▸ **About this task**: Every record below needs to be retyped exactly as it appears.

Saved data entries:

.....

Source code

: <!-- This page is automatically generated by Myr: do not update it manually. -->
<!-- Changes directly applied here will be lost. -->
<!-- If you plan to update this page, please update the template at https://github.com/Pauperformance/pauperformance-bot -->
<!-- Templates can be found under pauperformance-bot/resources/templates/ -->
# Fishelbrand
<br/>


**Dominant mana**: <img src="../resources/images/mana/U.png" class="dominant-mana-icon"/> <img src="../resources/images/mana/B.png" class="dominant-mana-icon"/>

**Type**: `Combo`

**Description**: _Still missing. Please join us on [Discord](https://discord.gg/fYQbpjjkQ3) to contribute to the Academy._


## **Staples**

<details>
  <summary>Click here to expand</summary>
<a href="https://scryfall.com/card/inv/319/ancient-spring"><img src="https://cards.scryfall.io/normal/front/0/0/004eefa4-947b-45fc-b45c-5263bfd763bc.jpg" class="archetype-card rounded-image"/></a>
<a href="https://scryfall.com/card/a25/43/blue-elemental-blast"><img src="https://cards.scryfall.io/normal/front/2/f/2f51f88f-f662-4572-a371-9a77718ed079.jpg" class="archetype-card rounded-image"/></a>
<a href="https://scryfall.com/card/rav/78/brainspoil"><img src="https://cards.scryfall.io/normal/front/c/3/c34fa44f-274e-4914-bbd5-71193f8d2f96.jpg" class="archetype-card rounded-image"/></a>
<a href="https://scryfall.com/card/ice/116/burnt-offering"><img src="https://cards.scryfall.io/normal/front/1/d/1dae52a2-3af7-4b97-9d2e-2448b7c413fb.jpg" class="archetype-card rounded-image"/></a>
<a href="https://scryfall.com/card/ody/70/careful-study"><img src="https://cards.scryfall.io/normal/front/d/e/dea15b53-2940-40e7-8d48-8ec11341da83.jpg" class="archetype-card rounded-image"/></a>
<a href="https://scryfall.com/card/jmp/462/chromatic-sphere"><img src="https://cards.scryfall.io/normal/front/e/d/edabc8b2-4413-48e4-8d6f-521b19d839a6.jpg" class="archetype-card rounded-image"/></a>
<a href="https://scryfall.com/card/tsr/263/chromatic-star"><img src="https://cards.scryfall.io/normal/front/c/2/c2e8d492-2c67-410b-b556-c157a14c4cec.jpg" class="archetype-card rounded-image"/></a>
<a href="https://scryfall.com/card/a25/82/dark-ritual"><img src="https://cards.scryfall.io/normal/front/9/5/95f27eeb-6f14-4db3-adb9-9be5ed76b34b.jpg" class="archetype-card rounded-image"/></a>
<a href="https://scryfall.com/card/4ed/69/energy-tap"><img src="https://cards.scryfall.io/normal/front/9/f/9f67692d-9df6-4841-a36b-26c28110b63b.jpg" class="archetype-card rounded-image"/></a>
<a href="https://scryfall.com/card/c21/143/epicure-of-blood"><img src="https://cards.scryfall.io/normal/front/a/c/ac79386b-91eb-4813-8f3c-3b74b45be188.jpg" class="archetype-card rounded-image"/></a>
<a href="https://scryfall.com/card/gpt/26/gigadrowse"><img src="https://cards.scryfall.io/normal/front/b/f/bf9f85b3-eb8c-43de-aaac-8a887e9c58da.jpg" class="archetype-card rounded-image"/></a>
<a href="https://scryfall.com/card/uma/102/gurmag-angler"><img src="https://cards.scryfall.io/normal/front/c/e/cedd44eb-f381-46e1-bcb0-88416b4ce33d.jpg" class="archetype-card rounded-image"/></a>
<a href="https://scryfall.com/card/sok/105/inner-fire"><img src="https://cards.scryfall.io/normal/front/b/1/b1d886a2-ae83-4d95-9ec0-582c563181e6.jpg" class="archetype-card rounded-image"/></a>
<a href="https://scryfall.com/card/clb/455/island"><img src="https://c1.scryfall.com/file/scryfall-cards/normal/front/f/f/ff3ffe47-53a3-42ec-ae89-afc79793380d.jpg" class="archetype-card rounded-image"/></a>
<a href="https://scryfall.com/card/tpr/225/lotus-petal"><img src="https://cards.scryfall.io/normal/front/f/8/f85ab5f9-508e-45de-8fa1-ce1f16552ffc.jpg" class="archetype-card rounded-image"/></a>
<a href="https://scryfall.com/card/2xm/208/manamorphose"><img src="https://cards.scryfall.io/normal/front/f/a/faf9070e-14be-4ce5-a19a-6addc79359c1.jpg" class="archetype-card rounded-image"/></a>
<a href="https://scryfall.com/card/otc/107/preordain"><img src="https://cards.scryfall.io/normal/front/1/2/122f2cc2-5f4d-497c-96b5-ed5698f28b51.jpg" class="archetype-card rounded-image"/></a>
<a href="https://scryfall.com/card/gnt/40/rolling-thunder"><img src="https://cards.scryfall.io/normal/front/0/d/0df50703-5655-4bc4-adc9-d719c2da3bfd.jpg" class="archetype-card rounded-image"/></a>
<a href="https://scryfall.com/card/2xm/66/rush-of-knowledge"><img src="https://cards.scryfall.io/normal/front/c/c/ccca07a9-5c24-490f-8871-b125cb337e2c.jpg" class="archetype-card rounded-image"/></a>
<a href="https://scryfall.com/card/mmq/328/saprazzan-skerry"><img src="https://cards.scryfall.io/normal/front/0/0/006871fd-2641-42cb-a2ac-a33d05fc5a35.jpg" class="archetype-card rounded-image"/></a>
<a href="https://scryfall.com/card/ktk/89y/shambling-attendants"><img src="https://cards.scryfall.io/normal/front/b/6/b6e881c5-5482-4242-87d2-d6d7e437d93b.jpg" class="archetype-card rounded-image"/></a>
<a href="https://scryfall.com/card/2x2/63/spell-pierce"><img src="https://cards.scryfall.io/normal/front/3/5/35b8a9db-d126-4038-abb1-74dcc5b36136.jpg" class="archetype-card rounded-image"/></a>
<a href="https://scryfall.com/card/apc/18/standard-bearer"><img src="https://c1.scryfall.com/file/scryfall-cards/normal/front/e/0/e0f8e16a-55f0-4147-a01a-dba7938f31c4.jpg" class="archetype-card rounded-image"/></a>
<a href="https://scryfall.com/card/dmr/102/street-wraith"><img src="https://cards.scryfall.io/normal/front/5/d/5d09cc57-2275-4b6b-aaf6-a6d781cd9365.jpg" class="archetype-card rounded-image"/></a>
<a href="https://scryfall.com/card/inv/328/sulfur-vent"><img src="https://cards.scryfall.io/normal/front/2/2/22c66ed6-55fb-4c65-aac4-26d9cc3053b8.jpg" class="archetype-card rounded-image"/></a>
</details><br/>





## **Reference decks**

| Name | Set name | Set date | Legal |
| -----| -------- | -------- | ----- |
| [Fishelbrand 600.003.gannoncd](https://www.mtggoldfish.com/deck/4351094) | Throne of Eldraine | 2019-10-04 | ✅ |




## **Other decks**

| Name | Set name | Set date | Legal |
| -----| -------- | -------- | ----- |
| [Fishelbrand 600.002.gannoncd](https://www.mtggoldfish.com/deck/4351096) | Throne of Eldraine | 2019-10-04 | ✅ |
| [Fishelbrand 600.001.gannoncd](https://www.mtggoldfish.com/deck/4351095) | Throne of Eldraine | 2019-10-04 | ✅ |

.....

▸ **Output of the exercise**:
Source code

: <!-- This page is automatically generated by Myr: do not update it manually. -->
<!-- Changes directly applied here will be lost. -->
<!-- If you plan to update this page, please update the template at https://github.com/Pauperformance/pauperformance-bot -->
<!-- Templates can be found under pauperformance-bot/resources/templates/ -->
# Fishelbrand
<br/>


**Dominant mana**: <img src="../resources/images/mana/U.png" class="dominant-mana-icon"/> <img src="../resources/images/mana/B.png" class="dominant-mana-icon"/>

**Type**: `Combo`

**Description**: _Still missing. Please join us on [Discord](https://discord.gg/fYQbpjjkQ3) to contribute to the Academy._


## **Staples**

<details>
  <summary>Click here to expand</summary>
<a href="https://scryfall.com/card/inv/319/ancient-spring"><img src="https://cards.scryfall.io/normal/front/0/0/004eefa4-947b-45fc-b45c-5263bfd763bc.jpg" class="archetype-card rounded-image"/></a>
<a href="https://scryfall.com/card/a25/43/blue-elemental-blast"><img src="https://cards.scryfall.io/normal/front/2/f/2f51f88f-f662-4572-a371-9a77718ed079.jpg" class="archetype-card rounded-image"/></a>
<a href="https://scryfall.com/card/rav/78/brainspoil"><img src="https://cards.scryfall.io/normal/front/c/3/c34fa44f-274e-4914-bbd5-71193f8d2f96.jpg" class="archetype-card rounded-image"/></a>
<a href="https://scryfall.com/card/ice/116/burnt-offering"><img src="https://cards.scryfall.io/normal/front/1/d/1dae52a2-3af7-4b97-9d2e-2448b7c413fb.jpg" class="archetype-card rounded-image"/></a>
<a href="https://scryfall.com/card/ody/70/careful-study"><img src="https://cards.scryfall.io/normal/front/d/e/dea15b53-2940-40e7-8d48-8ec11341da83.jpg" class="archetype-card rounded-image"/></a>
<a href="https://scryfall.com/card/jmp/462/chromatic-sphere"><img src="https://cards.scryfall.io/normal/front/e/d/edabc8b2-4413-48e4-8d6f-521b19d839a6.jpg" class="archetype-card rounded-image"/></a>
<a href="https://scryfall.com/card/tsr/263/chromatic-star"><img src="https://cards.scryfall.io/normal/front/c/2/c2e8d492-2c67-410b-b556-c157a14c4cec.jpg" class="archetype-card rounded-image"/></a>
<a href="https://scryfall.com/card/a25/82/dark-ritual"><img src="https://cards.scryfall.io/normal/front/9/5/95f27eeb-6f14-4db3-adb9-9be5ed76b34b.jpg" class="archetype-card rounded-image"/></a>
<a href="https://scryfall.com/card/4ed/69/energy-tap"><img src="https://cards.scryfall.io/normal/front/9/f/9f67692d-9df6-4841-a36b-26c28110b63b.jpg" class="archetype-card rounded-image"/></a>
<a href="https://scryfall.com/card/c21/143/epicure-of-blood"><img src="https://cards.scryfall.io/normal/front/a/c/ac79386b-91eb-4813-8f3c-3b74b45be188.jpg" class="archetype-card rounded-image"/></a>
<a href="https://scryfall.com/card/gpt/26/gigadrowse"><img src="https://cards.scryfall.io/normal/front/b/f/bf9f85b3-eb8c-43de-aaac-8a887e9c58da.jpg" class="archetype-card rounded-image"/></a>
<a href="https://scryfall.com/card/uma/102/gurmag-angler"><img src="https://cards.scryfall.io/normal/front/c/e/cedd44eb-f381-46e1-bcb0-88416b4ce33d.jpg" class="archetype-card rounded-image"/></a>
<a href="https://scryfall.com/card/sok/105/inner-fire"><img src="https://cards.scryfall.io/normal/front/b/1/b1d886a2-ae83-4d95-9ec0-582c563181e6.jpg" class="archetype-card rounded-image"/></a>
<a href="https://scryfall.com/card/clb/455/island"><img src="https://c1.scryfall.com/file/scryfall-cards/normal/front/f/f/ff3ffe47-53a3-42ec-ae89-afc79793380d.jpg" class="archetype-card rounded-image"/></a>
<a href="https://scryfall.com/card/tpr/225/lotus-petal"><img src="https://cards.scryfall.io/normal/front/f/8/f85ab5f9-508e-45de-8fa1-ce1f16552ffc.jpg" class="archetype-card rounded-image"/></a>
<a href="https://scryfall.com/card/2xm/208/manamorphose"><img src="https://cards.scryfall.io/normal/front/f/a/faf9070e-14be-4ce5-a19a-6addc79359c1.jpg" class="archetype-card rounded-image"/></a>
<a href="https://scryfall.com/card/otc/107/preordain"><img src="https://cards.scryfall.io/normal/front/1/2/122f2cc2-5f4d-497c-96b5-ed5698f28b51.jpg" class="archetype-card rounded-image"/></a>
<a href="https://scryfall.com/card/gnt/40/rolling-thunder"><img src="https://cards.scryfall.io/normal/front/0/d/0df50703-5655-4bc4-adc9-d719c2da3bfd.jpg" class="archetype-card rounded-image"/></a>
<a href="https://scryfall.com/card/2xm/66/rush-of-knowledge"><img src="https://cards.scryfall.io/normal/front/c/c/ccca07a9-5c24-490f-8871-b125cb337e2c.jpg" class="archetype-card rounded-image"/></a>
<a href="https://scryfall.com/card/mmq/328/saprazzan-skerry"><img src="https://cards.scryfall.io/normal/front/0/0/006871fd-2641-42cb-a2ac-a33d05fc5a35.jpg" class="archetype-card rounded-image"/></a>
<a href="https://scryfall.com/card/ktk/89y/shambling-attendants"><img src="https://cards.scryfall.io/normal/front/b/6/b6e881c5-5482-4242-87d2-d6d7e437d93b.jpg" class="archetype-card rounded-image"/></a>
<a href="https://scryfall.com/card/2x2/63/spell-pierce"><img src="https://cards.scryfall.io/normal/front/3/5/35b8a9db-d126-4038-abb1-74dcc5b36136.jpg" class="archetype-card rounded-image"/></a>
<a href="https://scryfall.com/card/apc/18/standard-bearer"><img src="https://c1.scryfall.com/file/scryfall-cards/normal/front/e/0/e0f8e16a-55f0-4147-a01a-dba7938f31c4.jpg" class="archetype-card rounded-image"/></a>
<a href="https://scryfall.com/card/dmr/102/street-wraith"><img src="https://cards.scryfall.io/normal/front/5/d/5d09cc57-2275-4b6b-aaf6-a6d781cd9365.jpg" class="archetype-card rounded-image"/></a>
<a href="https://scryfall.com/card/inv/328/sulfur-vent"><img src="https://cards.scryfall.io/normal/front/2/2/22c66ed6-55fb-4c65-aac4-26d9cc3053b8.jpg" class="archetype-card rounded-image"/></a>
</details><br/>





## **Reference decks**

| Name | Set name | Set date | Legal |
| -----| -------- | -------- | ----- |
| [Fishelbrand 600.003.gannoncd](https://www.mtggoldfish.com/deck/4351094) | Throne of Eldraine | 2019-10-04 | ✅ |




## **Other decks**

| Name | Set name | Set date | Legal |
| -----| -------- | -------- | ----- |
| [Fishelbrand 600.002.gannoncd](https://www.mtggoldfish.com/deck/4351096) | Throne of Eldraine | 2019-10-04 | ✅ |
| [Fishelbrand 600.001.gannoncd](https://www.mtggoldfish.com/deck/4351095) | Throne of Eldraine | 2019-10-04 | ✅ |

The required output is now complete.